移動する寸前で、「ICUに入りますのでスマホは一切使えなくなります」と言われたので、あわてて、妻と現場と上司に短いメッセージを送り、スマホを手放しました。


妻に内緒で、長男との旅行を計画していました。

レンタカーを借りて、二人で富士山を近くから観る計画。温泉に泊まって、翌日はヨシモトの劇場で漫才を観る予定でした。出発は2月22日。

2月18日の朝、私はICUで、それを思い出しました。
ICUに入りたてで退院がいつになるかも分からないし、まだ呼吸するたびに胸が痛いのに、旅には行けるだろうか。

キャンセルするしかない。
スマホがあればキャンセルは簡単ですが、ICUから出ることは許されませんし、スマホをICUに入れることは、もっと許されません。ホテルは私が、レンタカーは長男が予約しています。
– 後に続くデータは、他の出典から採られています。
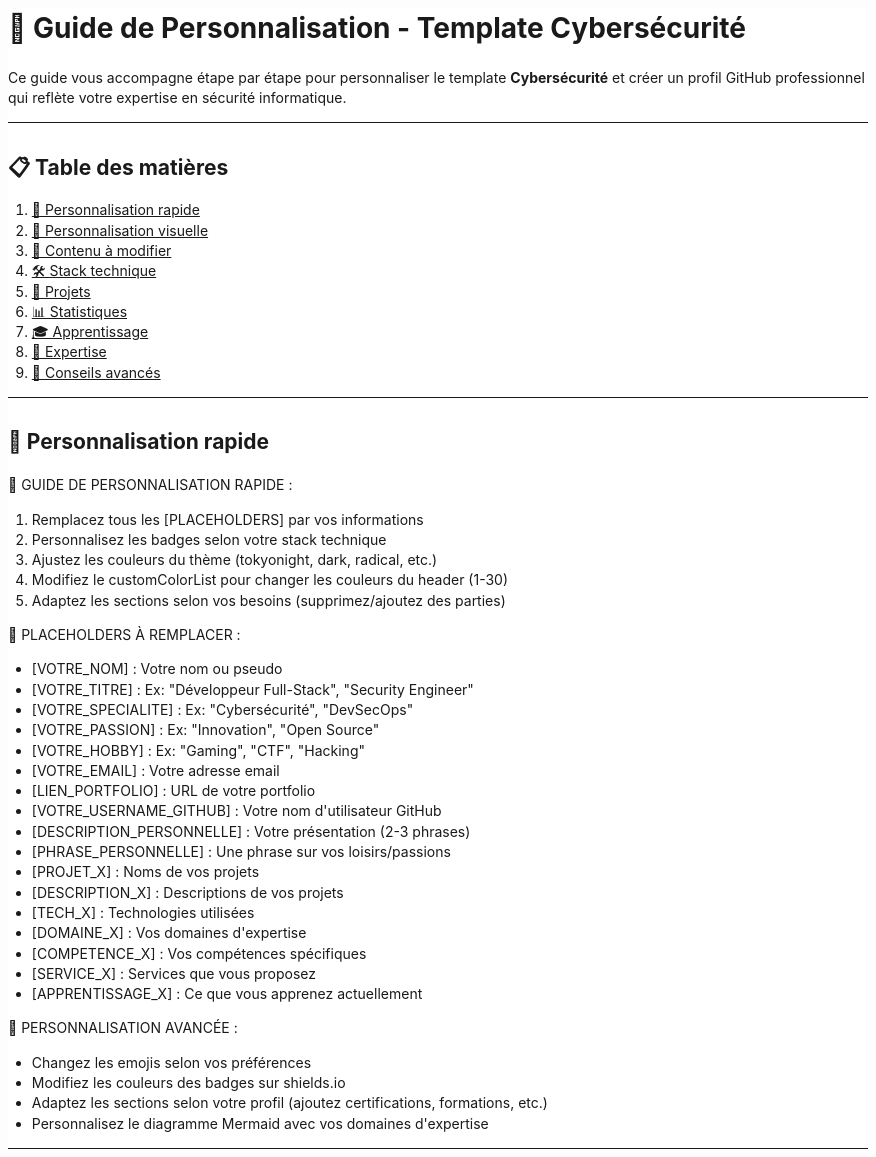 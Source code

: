 # 🔐 Guide de Personnalisation - Template Cybersécurité

Ce guide vous accompagne étape par étape pour personnaliser le template **Cybersécurité** et créer un profil GitHub professionnel qui reflète votre expertise en sécurité informatique.

---

## 📋 Table des matières

1. [🎨 Personnalisation rapide](#-personnalisation-rapide)
2. [🎨 Personnalisation visuelle](#-personnalisation-visuelle)
3. [📝 Contenu à modifier](#-contenu-à-modifier)
4. [🛠️ Stack technique](#️-stack-technique)
5. [🎯 Projets](#-projets)
6. [📊 Statistiques](#-statistiques)
7. [🎓 Apprentissage](#-apprentissage)
8. [💼 Expertise](#-expertise)
9. [🚀 Conseils avancés](#-conseils-avancés)

---

## 🎨 Personnalisation rapide

🔧 GUIDE DE PERSONNALISATION RAPIDE :

1. Remplacez tous les [PLACEHOLDERS] par vos informations
2. Personnalisez les badges selon votre stack technique
3. Ajustez les couleurs du thème (tokyonight, dark, radical, etc.)
4. Modifiez le customColorList pour changer les couleurs du header (1-30)
5. Adaptez les sections selon vos besoins (supprimez/ajoutez des parties)

📝 PLACEHOLDERS À REMPLACER :
- [VOTRE_NOM] : Votre nom ou pseudo
- [VOTRE_TITRE] : Ex: "Développeur Full-Stack", "Security Engineer"
- [VOTRE_SPECIALITE] : Ex: "Cybersécurité", "DevSecOps"
- [VOTRE_PASSION] : Ex: "Innovation", "Open Source"
- [VOTRE_HOBBY] : Ex: "Gaming", "CTF", "Hacking"
- [VOTRE_EMAIL] : Votre adresse email
- [LIEN_PORTFOLIO] : URL de votre portfolio
- [VOTRE_USERNAME_GITHUB] : Votre nom d'utilisateur GitHub
- [DESCRIPTION_PERSONNELLE] : Votre présentation (2-3 phrases)
- [PHRASE_PERSONNELLE] : Une phrase sur vos loisirs/passions
- [PROJET_X] : Noms de vos projets
- [DESCRIPTION_X] : Descriptions de vos projets
- [TECH_X] : Technologies utilisées
- [DOMAINE_X] : Vos domaines d'expertise
- [COMPETENCE_X] : Vos compétences spécifiques
- [SERVICE_X] : Services que vous proposez
- [APPRENTISSAGE_X] : Ce que vous apprenez actuellement

🎨 PERSONNALISATION AVANCÉE :
- Changez les emojis selon vos préférences
- Modifiez les couleurs des badges sur shields.io
- Adaptez les sections selon votre profil (ajoutez certifications, formations, etc.)
- Personnalisez le diagramme Mermaid avec vos domaines d'expertise

--- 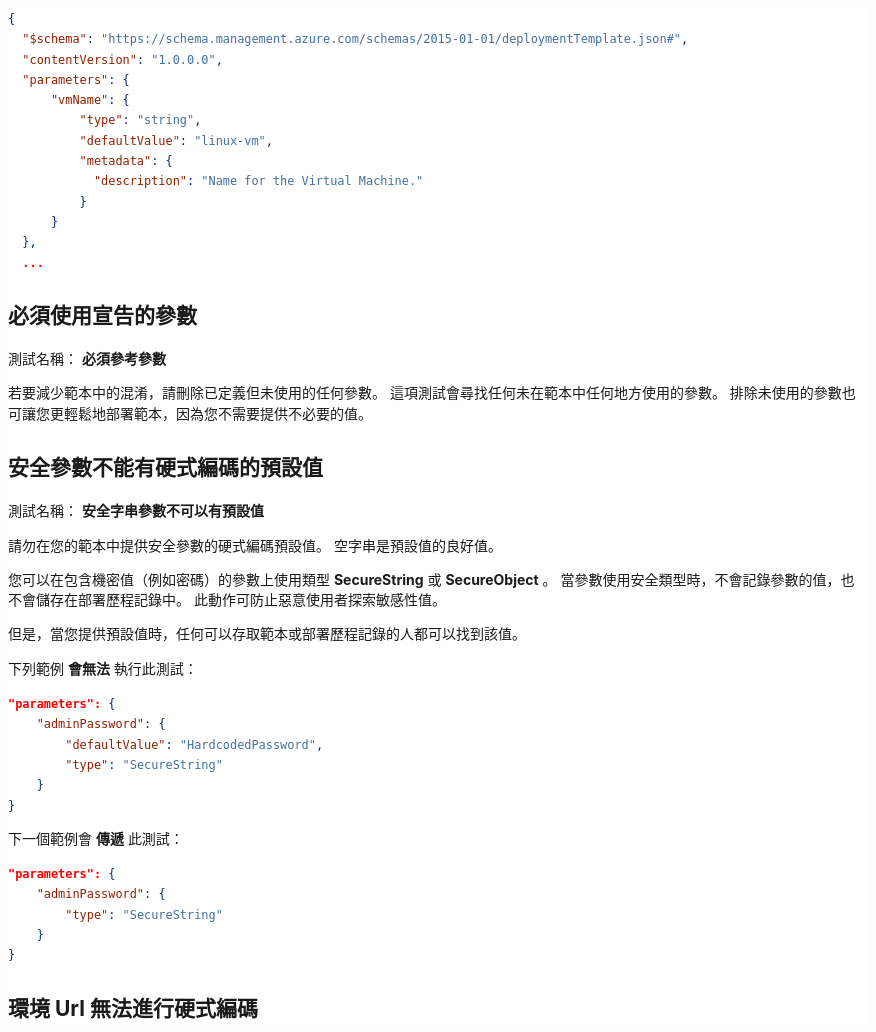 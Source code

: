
 ```json
{
  "$schema": "https://schema.management.azure.com/schemas/2015-01-01/deploymentTemplate.json#",
  "contentVersion": "1.0.0.0",
  "parameters": {
      "vmName": {
          "type": "string",
          "defaultValue": "linux-vm",
          "metadata": {
            "description": "Name for the Virtual Machine."
          }
      }
  },
  ...
```

## <a name="declared-parameters-must-be-used"></a>必須使用宣告的參數

測試名稱： **必須參考參數**

若要減少範本中的混淆，請刪除已定義但未使用的任何參數。 這項測試會尋找任何未在範本中任何地方使用的參數。 排除未使用的參數也可讓您更輕鬆地部署範本，因為您不需要提供不必要的值。

## <a name="secure-parameters-cant-have-hardcoded-default"></a>安全參數不能有硬式編碼的預設值

測試名稱： **安全字串參數不可以有預設值**

請勿在您的範本中提供安全參數的硬式編碼預設值。 空字串是預設值的良好值。

您可以在包含機密值（例如密碼）的參數上使用類型 **SecureString** 或 **SecureObject** 。 當參數使用安全類型時，不會記錄參數的值，也不會儲存在部署歷程記錄中。 此動作可防止惡意使用者探索敏感性值。

但是，當您提供預設值時，任何可以存取範本或部署歷程記錄的人都可以找到該值。

下列範例 **會無法** 執行此測試：

```json
"parameters": {
    "adminPassword": {
        "defaultValue": "HardcodedPassword",
        "type": "SecureString"
    }
}
```

下一個範例會 **傳遞** 此測試：

```json
"parameters": {
    "adminPassword": {
        "type": "SecureString"
    }
}
```

## <a name="environment-urls-cant-be-hardcoded"></a>環境 Url 無法進行硬式編碼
私が、外に連絡する手段を看護師さんに聞いてみたところ、「院内専用の携帯電話を使って、電話をすることは可能」とのことでした。

時刻は朝7時30分。
ひとまず、妻に電話をしました。

ここまでの状況を説明し、最後に「お兄ちゃんに"レンタカー、キャンセルして"ってラインしといてもらえる?」と伝えると

「え?どこか行く予定だったの?」と聞かれ
「うん」とだけ答えました。

とりあえず、全貌を話すのは躊躇し、そこまでで電話は終えました。

***
9時30分頃、また電話を借りました。

医師との話で、2、3日で帰れる感じは無さそうでしたので、その旨を現場や上司などに伝えました。

そして、また妻へ。

「お兄ちゃんに伝えた?」

「ラインしたけど、既読にならない」

「ホテル、キャンセルしてもらっていい?」

「え??泊まる予定も有ったの?」

ホテルの名前を伝え、キャンセルをお願いしました。

「突然、富士山をバックにした二人の写真を送って、ビックリさせる予定だったんだけどなぁ〜」

と言うと

「そうだったんだ〜。残念だったね。そのサプライズ以上のサプライズが来たけどね」

と返されました。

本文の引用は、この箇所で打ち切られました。